** EXTRACTED INFORMATION follows **
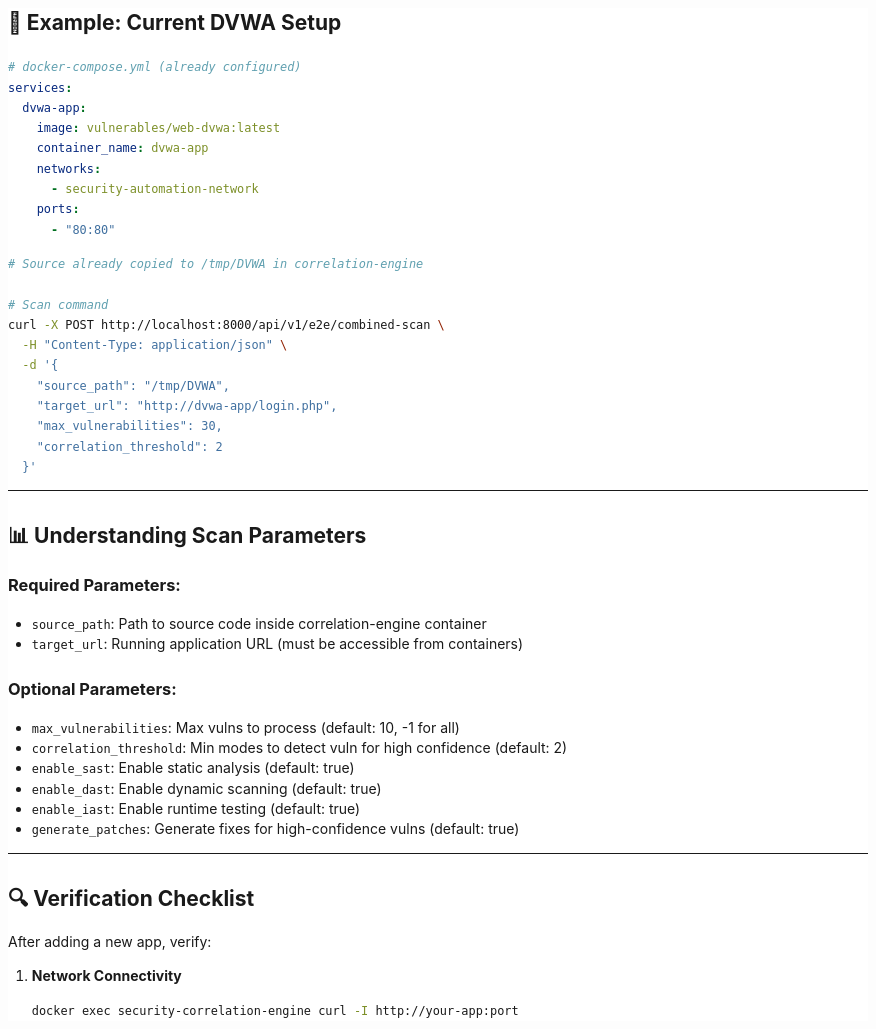 
## 🎯 Example: Current DVWA Setup

```yaml
# docker-compose.yml (already configured)
services:
  dvwa-app:
    image: vulnerables/web-dvwa:latest
    container_name: dvwa-app
    networks:
      - security-automation-network
    ports:
      - "80:80"
```

```bash
# Source already copied to /tmp/DVWA in correlation-engine

# Scan command
curl -X POST http://localhost:8000/api/v1/e2e/combined-scan \
  -H "Content-Type: application/json" \
  -d '{
    "source_path": "/tmp/DVWA",
    "target_url": "http://dvwa-app/login.php",
    "max_vulnerabilities": 30,
    "correlation_threshold": 2
  }'
```

---

## 📊 Understanding Scan Parameters

### Required Parameters:
- `source_path`: Path to source code inside correlation-engine container
- `target_url`: Running application URL (must be accessible from containers)

### Optional Parameters:
- `max_vulnerabilities`: Max vulns to process (default: 10, -1 for all)
- `correlation_threshold`: Min modes to detect vuln for high confidence (default: 2)
- `enable_sast`: Enable static analysis (default: true)
- `enable_dast`: Enable dynamic scanning (default: true)
- `enable_iast`: Enable runtime testing (default: true)
- `generate_patches`: Generate fixes for high-confidence vulns (default: true)

---

## 🔍 Verification Checklist

After adding a new app, verify:

1. **Network Connectivity**
   ```bash
   docker exec security-correlation-engine curl -I http://your-app:port
   ```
** End of EXTRACTED INFORMATION **
→ **ACTION ITEM**:
What is needed is an exact copy of each line from the top of the data above through the line containing "accessible from containers)", with no pictures.

→ **REPLY TO THE EXERCISE**:
## 🎯 Example: Current DVWA Setup

```yaml
# docker-compose.yml (already configured)
services:
  dvwa-app:
    image: vulnerables/web-dvwa:latest
    container_name: dvwa-app
    networks:
      - security-automation-network
    ports:
      - "80:80"
```

```bash
# Source already copied to /tmp/DVWA in correlation-engine

# Scan command
curl -X POST http://localhost:8000/api/v1/e2e/combined-scan \
  -H "Content-Type: application/json" \
  -d '{
    "source_path": "/tmp/DVWA",
    "target_url": "http://dvwa-app/login.php",
    "max_vulnerabilities": 30,
    "correlation_threshold": 2
  }'
```

---

## 📊 Understanding Scan Parameters

### Required Parameters:
- `source_path`: Path to source code inside correlation-engine container
- `target_url`: Running application URL (must be accessible from containers)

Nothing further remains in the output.